Crônica de uma janela apaixonada, de Joaquim Cesário de Mello

 por Joaquim Cesário de Mello__




Foto de Etienne Boulanger na Unsplash


               Seria uma janela como outra qualquer, não fosse seu enorme prazer de sentir-se um olho a observar a cidade em cima do céu do vigésimo andar. 

     Acreditava-se onipresente naquele quarteirão de poucos metros quadrados. Na onisciência do que tudo via se considerava um deus a espreitar o mundo que não criara, através do buraco na parede por onde o vento passava, arejando o quarto onde vivos dormiam, acordavam, trocavam de roupas e em algumas vezes se amavam. Um quarto está para um lar como uma guarita sigilosa e privada está para um castelo. É onde os reis podem se despir de seus trajes majestosos, e, aliviados das cintas, dos espartilhos e das armações metálicas, podem respirar na soltura proeminente e flácida dos abdomens relaxados. 

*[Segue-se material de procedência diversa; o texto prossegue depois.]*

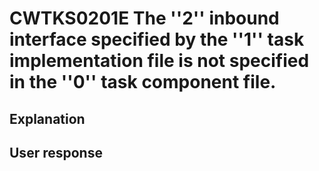 # CWTKS0201E The ''2'' inbound interface specified by the ''1'' task implementation file is not specified in the ''0'' task component file.

## Explanation

## User response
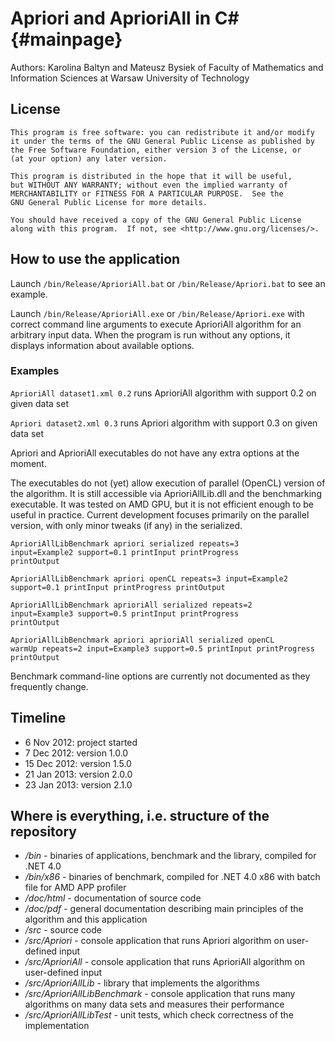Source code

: Apriori and AprioriAll in C# {#mainpage}
============================

Authors: Karolina Baltyn and Mateusz Bysiek
of Faculty of Mathematics and Information Sciences
at Warsaw University of Technology

## License

	This program is free software: you can redistribute it and/or modify
	it under the terms of the GNU General Public License as published by
	the Free Software Foundation, either version 3 of the License, or
	(at your option) any later version.

	This program is distributed in the hope that it will be useful,
	but WITHOUT ANY WARRANTY; without even the implied warranty of
	MERCHANTABILITY or FITNESS FOR A PARTICULAR PURPOSE.  See the
	GNU General Public License for more details.

	You should have received a copy of the GNU General Public License
	along with this program.  If not, see <http://www.gnu.org/licenses/>.

## How to use the application

Launch <code>/bin/Release/AprioriAll.bat</code> 
or <code>/bin/Release/Apriori.bat</code>
to see an example.

Launch <code>/bin/Release/AprioriAll.exe</code> 
or <code>/bin/Release/Apriori.exe</code>
with correct command line arguments to execute AprioriAll algorithm 
for an arbitrary input data. When the program is run without any options,
it displays information about available options.

### Examples

<code>AprioriAll dataset1.xml 0.2</code> runs AprioriAll algorithm with 
support 0.2 on given data set

<code>Apriori dataset2.xml 0.3</code> runs Apriori algorithm with support 
0.3 on given data set

Apriori and AprioriAll executables do not have any extra options at the moment.

The executables do not (yet) allow execution of parallel (OpenCL) version of the 
algorithm. It is still accessible via AprioriAllLib.dll and the benchmarking 
executable. It was tested on AMD GPU, but it is not efficient enough to be useful 
in practice. Current development focuses primarily on the parallel version, with 
only minor tweaks (if any) in the serialized.

<code>AprioriAllLibBenchmark apriori serialized repeats=3 input=Example2 support=0.1
printInput printProgress printOutput</code>

<code>AprioriAllLibBenchmark apriori openCL repeats=3 input=Example2 support=0.1
printInput printProgress printOutput</code>

<code>AprioriAllLibBenchmark aprioriAll serialized repeats=2 input=Example3 support=0.5
printInput printProgress printOutput</code>

<code>AprioriAllLibBenchmark apriori aprioriAll serialized openCL 
warmUp repeats=2 input=Example3 support=0.5
printInput printProgress printOutput</code>

Benchmark command-line options are currently not documented as they frequently 
change.

## Timeline

* 6 Nov 2012: project started
* 7 Dec 2012: version 1.0.0
* 15 Dec 2012: version 1.5.0
* 21 Jan 2013: version 2.0.0
* 23 Jan 2013: version 2.1.0

## Where is everything, i.e. structure of the repository

* */bin* - binaries of applications, benchmark and the library, compiled for .NET 4.0
* */bin/x86* - binaries of benchmark, compiled for .NET 4.0 x86 with batch file for AMD APP profiler
* */doc/html* - documentation of source code
* */doc/pdf* - general documentation describing main principles of the algorithm and this application
* */src* - source code
* */src/Apriori* - console application that runs Apriori algorithm on user-defined input
* */src/AprioriAll* - console application that runs AprioriAll algorithm on user-defined input
* */src/AprioriAllLib* - library that implements the algorithms
* */src/AprioriAllLibBenchmark* - console application that runs many algorithms on many data sets and measures their performance
* */src/AprioriAllLibTest* - unit tests, which check correctness of the implementation
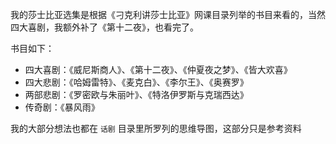 
我的莎士比亚选集是根据《刁克利讲莎士比亚》网课目录列举的书目来看的，当然四大喜剧，我额外补了《第十二夜》，也看完了。

书目如下：

* 四大喜剧：《威尼斯商人》、《第十二夜》、《仲夏夜之梦》、《皆大欢喜》
* 四大悲剧：《哈姆雷特》、《麦克白》、《李尔王》、《奥赛罗》
* 两部悲剧：《罗密欧与朱丽叶》、《特洛伊罗斯与克瑞西达》
* 传奇剧：《暴风雨》

我的大部分想法也都在 `话剧` 目录里所罗列的思维导图，这部分只是参考资料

      Prisioneira em sua solidão emparedada, dialogava com as demais janelas na linguagem das ventanas, no entreabrir piscante das cortinas e persianas, em um confidenciar silencioso no bailar dos ventos que só as janelas sabem. Triste das janelas descortinadas e as dos apartamentos desocupados, pois vivem a mudez como fendas fechadas e reprovadas.

      A janela do vigésimo andar olhava o passar dos transeuntes pelas calçadas. Conhecia-os no seu ir-e-vir cotidiano. Acaso soubesse as horas, saberia com exatidão o instante em que cada um passaria ou indo para o trabalho, escola, compras, ou voltando dos compromissos repetitivos do dia a dia. Havia os madrugadores passeando cedo com seus cães e aqueles que vinham de longe para os trabalhos mais braçais e menos remunerados. A janela, assim, apreciava do alto a romaria continuada dos homens.

      Dos apartamentos em frente observava como um voyeur privilegiado a vida íntima das moradas. Os cafés da manhã e os jantares, o conviver nem sempre harmônico das famílias. Já vira de tudo um pouco: brigas, traições, separações, sexo, choros e várias e diferentes formas humanas de se amar e de odiar. A privacidade de uma casa é o esconderijo onde os seres humanos dispõem suas máscaras e revelam suas verdadeiras faces. 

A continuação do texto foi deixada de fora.